*INSTRUCTIONS TO FOLLOW:* Within the records, determine how many lines contain the word "Bayesian". Your reply must consist of that number only.

===== DATA FOR THIS TASK

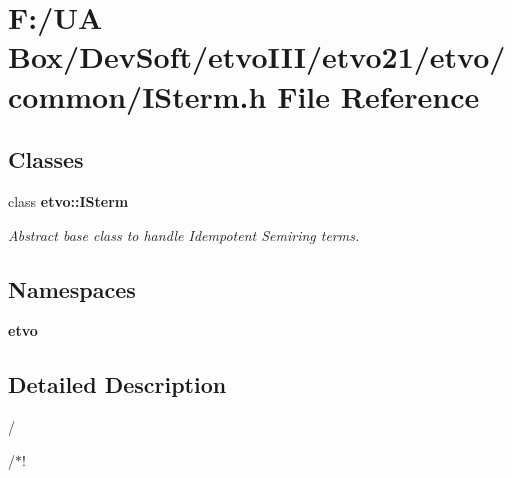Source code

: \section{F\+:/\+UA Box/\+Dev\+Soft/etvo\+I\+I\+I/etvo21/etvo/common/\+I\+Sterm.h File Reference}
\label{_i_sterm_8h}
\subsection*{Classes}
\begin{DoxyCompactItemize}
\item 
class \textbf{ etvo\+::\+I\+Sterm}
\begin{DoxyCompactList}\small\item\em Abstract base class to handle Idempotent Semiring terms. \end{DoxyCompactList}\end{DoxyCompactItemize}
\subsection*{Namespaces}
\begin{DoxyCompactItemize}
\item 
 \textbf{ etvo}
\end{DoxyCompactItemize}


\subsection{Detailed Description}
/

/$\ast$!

==========
===== DATA FOR THIS TASK

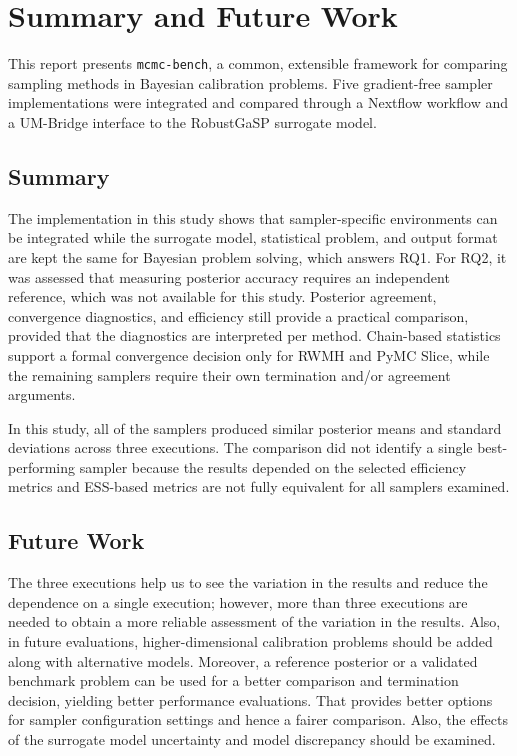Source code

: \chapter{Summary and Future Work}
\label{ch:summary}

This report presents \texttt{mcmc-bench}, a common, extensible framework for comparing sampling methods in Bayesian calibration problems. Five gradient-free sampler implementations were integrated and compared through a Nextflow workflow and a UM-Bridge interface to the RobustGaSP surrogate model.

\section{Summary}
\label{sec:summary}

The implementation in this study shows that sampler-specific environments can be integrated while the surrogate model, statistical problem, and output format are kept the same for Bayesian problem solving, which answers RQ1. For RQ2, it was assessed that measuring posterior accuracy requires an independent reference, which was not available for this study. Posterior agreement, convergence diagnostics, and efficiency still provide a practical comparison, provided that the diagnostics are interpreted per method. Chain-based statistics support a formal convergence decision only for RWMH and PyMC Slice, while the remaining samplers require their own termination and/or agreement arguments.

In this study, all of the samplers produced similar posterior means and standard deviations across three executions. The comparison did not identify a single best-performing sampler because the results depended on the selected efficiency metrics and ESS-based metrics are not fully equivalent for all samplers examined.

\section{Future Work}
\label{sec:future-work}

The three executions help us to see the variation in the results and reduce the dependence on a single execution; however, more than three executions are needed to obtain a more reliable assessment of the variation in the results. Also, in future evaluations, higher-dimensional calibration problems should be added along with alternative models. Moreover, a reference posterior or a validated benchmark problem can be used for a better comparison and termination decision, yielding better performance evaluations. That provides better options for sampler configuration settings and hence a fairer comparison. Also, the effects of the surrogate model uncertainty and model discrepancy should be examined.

==========

*RESULT:* 2